── THE DATA ──

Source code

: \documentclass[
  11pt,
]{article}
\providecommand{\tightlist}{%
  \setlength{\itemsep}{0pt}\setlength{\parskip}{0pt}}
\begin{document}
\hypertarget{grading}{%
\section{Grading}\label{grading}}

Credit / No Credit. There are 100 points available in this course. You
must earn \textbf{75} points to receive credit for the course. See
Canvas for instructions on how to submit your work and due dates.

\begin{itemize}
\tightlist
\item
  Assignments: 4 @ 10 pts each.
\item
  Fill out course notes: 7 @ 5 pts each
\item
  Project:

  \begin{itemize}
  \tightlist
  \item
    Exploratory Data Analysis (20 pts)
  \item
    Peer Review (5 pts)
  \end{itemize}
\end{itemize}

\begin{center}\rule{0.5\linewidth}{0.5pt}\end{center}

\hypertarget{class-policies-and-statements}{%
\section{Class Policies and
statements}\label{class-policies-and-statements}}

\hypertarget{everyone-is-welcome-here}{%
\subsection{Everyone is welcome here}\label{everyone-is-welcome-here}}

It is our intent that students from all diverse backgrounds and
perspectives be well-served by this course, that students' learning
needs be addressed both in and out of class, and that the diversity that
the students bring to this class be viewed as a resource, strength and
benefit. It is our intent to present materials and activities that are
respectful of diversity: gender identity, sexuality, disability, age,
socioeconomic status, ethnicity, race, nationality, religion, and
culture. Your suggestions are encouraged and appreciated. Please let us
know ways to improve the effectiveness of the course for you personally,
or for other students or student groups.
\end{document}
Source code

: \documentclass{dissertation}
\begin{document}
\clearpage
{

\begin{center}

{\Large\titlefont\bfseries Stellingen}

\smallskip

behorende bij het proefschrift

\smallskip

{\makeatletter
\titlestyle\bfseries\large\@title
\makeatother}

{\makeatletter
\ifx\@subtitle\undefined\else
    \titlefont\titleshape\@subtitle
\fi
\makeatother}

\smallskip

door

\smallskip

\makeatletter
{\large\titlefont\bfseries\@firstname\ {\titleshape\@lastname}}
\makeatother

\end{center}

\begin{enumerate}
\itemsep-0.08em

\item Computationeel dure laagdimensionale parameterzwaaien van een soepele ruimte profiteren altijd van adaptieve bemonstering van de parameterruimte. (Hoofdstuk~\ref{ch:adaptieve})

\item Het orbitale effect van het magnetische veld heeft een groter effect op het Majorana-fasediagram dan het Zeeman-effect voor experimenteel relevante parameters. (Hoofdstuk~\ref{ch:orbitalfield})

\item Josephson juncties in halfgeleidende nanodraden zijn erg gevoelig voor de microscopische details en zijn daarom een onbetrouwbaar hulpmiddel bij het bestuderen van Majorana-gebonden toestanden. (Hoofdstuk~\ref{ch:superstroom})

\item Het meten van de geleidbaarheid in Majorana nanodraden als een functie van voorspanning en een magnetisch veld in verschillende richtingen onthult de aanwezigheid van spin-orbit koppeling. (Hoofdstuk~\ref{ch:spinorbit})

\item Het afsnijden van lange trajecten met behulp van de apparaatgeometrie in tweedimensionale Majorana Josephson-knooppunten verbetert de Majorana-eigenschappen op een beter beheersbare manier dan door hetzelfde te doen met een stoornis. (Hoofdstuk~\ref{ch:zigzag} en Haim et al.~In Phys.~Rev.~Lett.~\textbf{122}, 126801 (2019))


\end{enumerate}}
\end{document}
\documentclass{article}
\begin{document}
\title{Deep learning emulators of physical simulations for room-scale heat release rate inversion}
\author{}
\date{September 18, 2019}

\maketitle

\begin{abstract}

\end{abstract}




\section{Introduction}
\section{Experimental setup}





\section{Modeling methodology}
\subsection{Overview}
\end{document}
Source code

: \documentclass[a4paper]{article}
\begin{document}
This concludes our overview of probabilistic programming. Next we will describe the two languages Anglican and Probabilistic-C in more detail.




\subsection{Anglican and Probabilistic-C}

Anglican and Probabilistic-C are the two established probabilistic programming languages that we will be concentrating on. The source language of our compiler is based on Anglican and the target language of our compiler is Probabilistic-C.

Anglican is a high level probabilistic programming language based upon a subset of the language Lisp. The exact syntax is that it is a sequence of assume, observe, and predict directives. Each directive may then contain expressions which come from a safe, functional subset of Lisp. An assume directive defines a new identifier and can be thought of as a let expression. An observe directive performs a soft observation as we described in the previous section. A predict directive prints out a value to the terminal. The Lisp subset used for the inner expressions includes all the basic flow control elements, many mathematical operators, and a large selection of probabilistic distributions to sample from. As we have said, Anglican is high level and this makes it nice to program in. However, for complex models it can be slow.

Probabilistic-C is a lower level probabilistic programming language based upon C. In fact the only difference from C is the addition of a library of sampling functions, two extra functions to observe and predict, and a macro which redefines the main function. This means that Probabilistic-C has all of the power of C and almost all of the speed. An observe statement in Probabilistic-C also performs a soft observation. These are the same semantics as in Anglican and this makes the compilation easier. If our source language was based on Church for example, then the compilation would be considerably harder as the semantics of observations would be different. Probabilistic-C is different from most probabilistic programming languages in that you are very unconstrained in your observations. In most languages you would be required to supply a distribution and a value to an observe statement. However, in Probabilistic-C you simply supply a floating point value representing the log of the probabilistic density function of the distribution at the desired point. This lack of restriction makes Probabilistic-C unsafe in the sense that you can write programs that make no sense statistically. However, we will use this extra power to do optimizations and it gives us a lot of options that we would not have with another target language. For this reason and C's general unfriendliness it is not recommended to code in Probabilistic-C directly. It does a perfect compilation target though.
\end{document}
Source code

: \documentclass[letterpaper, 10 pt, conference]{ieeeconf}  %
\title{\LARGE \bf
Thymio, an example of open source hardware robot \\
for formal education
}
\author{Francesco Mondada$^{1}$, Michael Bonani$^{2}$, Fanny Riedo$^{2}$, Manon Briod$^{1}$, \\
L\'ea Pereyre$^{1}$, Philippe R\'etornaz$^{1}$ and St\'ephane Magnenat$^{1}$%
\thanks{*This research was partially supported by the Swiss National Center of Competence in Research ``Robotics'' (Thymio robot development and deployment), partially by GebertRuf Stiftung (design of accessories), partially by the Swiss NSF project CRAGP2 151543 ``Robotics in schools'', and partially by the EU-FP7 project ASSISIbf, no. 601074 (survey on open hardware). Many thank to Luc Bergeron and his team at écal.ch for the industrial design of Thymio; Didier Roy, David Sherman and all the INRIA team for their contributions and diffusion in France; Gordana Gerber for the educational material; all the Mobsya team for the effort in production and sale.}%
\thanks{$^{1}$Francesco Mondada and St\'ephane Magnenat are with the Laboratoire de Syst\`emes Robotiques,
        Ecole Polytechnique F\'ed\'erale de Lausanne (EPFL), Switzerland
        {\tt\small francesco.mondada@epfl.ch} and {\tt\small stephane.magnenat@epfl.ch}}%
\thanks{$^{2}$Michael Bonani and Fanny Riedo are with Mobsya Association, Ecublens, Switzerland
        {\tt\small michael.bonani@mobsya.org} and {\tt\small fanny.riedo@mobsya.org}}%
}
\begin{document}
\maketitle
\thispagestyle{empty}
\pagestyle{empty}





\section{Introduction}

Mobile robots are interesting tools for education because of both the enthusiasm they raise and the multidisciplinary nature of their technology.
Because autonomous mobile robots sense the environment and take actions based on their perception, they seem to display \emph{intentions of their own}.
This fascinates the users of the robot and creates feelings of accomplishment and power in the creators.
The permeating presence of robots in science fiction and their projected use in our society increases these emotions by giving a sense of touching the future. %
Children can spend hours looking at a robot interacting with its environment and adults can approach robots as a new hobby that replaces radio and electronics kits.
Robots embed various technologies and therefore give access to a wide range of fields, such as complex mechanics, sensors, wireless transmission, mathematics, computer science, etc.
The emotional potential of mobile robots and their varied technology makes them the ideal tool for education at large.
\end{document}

───

» EXERCISE REQUIREMENTS:
From the records above, copy each line in which the string "tightlist" occurs.

» RESPONSE AREA:
\providecommand{\tightlist}{%
\tightlist
  \tightlist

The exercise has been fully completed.